### [Work request]
From the first line to the last, return the material exactly.

### [Data provided]
* * *

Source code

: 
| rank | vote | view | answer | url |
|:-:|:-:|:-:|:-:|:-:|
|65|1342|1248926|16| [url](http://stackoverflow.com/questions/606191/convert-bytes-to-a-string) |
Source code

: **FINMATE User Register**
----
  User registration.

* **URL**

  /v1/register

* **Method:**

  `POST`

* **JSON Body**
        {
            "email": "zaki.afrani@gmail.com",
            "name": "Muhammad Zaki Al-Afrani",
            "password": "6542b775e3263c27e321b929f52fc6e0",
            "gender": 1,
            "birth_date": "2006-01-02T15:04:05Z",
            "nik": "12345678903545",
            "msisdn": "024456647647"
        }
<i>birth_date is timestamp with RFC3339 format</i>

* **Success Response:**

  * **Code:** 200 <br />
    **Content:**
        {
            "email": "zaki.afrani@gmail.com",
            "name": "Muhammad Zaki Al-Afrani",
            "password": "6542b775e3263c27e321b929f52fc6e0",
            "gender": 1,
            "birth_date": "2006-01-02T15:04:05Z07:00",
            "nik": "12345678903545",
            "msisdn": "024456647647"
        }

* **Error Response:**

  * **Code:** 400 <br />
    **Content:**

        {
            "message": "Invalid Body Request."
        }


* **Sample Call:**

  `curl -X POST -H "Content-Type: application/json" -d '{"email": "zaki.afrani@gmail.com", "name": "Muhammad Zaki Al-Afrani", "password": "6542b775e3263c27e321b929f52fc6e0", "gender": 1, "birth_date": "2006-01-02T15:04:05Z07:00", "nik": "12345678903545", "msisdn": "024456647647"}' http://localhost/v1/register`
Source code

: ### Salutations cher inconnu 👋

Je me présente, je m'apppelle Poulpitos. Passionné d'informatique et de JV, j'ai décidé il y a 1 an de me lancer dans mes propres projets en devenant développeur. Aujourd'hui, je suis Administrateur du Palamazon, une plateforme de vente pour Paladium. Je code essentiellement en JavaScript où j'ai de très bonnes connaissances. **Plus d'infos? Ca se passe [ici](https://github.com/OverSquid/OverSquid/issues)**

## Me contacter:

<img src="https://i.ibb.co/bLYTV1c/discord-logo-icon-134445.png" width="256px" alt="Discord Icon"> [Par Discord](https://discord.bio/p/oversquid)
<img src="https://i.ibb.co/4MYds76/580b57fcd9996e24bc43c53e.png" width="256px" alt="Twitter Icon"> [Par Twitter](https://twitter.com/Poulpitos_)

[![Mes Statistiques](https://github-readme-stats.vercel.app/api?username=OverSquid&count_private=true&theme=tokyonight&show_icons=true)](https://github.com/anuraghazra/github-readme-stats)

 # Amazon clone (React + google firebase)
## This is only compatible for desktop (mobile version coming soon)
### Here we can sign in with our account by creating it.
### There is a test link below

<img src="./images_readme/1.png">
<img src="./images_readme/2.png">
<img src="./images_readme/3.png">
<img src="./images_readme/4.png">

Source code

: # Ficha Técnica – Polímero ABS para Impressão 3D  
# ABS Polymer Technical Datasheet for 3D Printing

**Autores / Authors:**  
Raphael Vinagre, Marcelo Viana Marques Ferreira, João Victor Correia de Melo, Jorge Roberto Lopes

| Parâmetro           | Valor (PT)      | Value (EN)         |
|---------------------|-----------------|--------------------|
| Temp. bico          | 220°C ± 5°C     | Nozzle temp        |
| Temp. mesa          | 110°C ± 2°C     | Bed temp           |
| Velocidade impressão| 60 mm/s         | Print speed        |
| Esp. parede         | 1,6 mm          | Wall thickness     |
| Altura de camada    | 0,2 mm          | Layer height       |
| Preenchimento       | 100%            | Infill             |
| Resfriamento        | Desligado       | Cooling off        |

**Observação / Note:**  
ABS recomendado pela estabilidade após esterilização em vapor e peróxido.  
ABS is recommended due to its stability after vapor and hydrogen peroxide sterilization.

* * *

### [Result of the exercise]
Source code

: 
| rank | vote | view | answer | url |
|:-:|:-:|:-:|:-:|:-:|
|65|1342|1248926|16| [url](http://stackoverflow.com/questions/606191/convert-bytes-to-a-string) |
Source code

: **FINMATE User Register**
----
  User registration.

* **URL**

  /v1/register

* **Method:**

  `POST`

* **JSON Body**
        {
            "email": "zaki.afrani@gmail.com",
            "name": "Muhammad Zaki Al-Afrani",
            "password": "6542b775e3263c27e321b929f52fc6e0",
            "gender": 1,
            "birth_date": "2006-01-02T15:04:05Z",
            "nik": "12345678903545",
            "msisdn": "024456647647"
        }
<i>birth_date is timestamp with RFC3339 format</i>

* **Success Response:**

  * **Code:** 200 <br />
    **Content:**
        {
            "email": "zaki.afrani@gmail.com",
            "name": "Muhammad Zaki Al-Afrani",
            "password": "6542b775e3263c27e321b929f52fc6e0",
            "gender": 1,
            "birth_date": "2006-01-02T15:04:05Z07:00",
            "nik": "12345678903545",
            "msisdn": "024456647647"
        }

* **Error Response:**

  * **Code:** 400 <br />
    **Content:**

        {
            "message": "Invalid Body Request."
        }


* **Sample Call:**

  `curl -X POST -H "Content-Type: application/json" -d '{"email": "zaki.afrani@gmail.com", "name": "Muhammad Zaki Al-Afrani", "password": "6542b775e3263c27e321b929f52fc6e0", "gender": 1, "birth_date": "2006-01-02T15:04:05Z07:00", "nik": "12345678903545", "msisdn": "024456647647"}' http://localhost/v1/register`
Source code

: ### Salutations cher inconnu 👋

Je me présente, je m'apppelle Poulpitos. Passionné d'informatique et de JV, j'ai décidé il y a 1 an de me lancer dans mes propres projets en devenant développeur. Aujourd'hui, je suis Administrateur du Palamazon, une plateforme de vente pour Paladium. Je code essentiellement en JavaScript où j'ai de très bonnes connaissances. **Plus d'infos? Ca se passe [ici](https://github.com/OverSquid/OverSquid/issues)**

## Me contacter:

<img src="https://i.ibb.co/bLYTV1c/discord-logo-icon-134445.png" width="256px" alt="Discord Icon"> [Par Discord](https://discord.bio/p/oversquid)
<img src="https://i.ibb.co/4MYds76/580b57fcd9996e24bc43c53e.png" width="256px" alt="Twitter Icon"> [Par Twitter](https://twitter.com/Poulpitos_)

[![Mes Statistiques](https://github-readme-stats.vercel.app/api?username=OverSquid&count_private=true&theme=tokyonight&show_icons=true)](https://github.com/anuraghazra/github-readme-stats)

 # Amazon clone (React + google firebase)
## This is only compatible for desktop (mobile version coming soon)
### Here we can sign in with our account by creating it.
### There is a test link below

<img src="./images_readme/1.png">
<img src="./images_readme/2.png">
<img src="./images_readme/3.png">
<img src="./images_readme/4.png">

Source code

: # Ficha Técnica – Polímero ABS para Impressão 3D  
# ABS Polymer Technical Datasheet for 3D Printing

**Autores / Authors:**  
Raphael Vinagre, Marcelo Viana Marques Ferreira, João Victor Correia de Melo, Jorge Roberto Lopes

| Parâmetro           | Valor (PT)      | Value (EN)         |
|---------------------|-----------------|--------------------|
| Temp. bico          | 220°C ± 5°C     | Nozzle temp        |
| Temp. mesa          | 110°C ± 2°C     | Bed temp           |
| Velocidade impressão| 60 mm/s         | Print speed        |
| Esp. parede         | 1,6 mm          | Wall thickness     |
| Altura de camada    | 0,2 mm          | Layer height       |
| Preenchimento       | 100%            | Infill             |
| Resfriamento        | Desligado       | Cooling off        |

**Observação / Note:**  
ABS recomendado pela estabilidade após esterilização em vapor e peróxido.  
ABS is recommended due to its stability after vapor and hydrogen peroxide sterilization.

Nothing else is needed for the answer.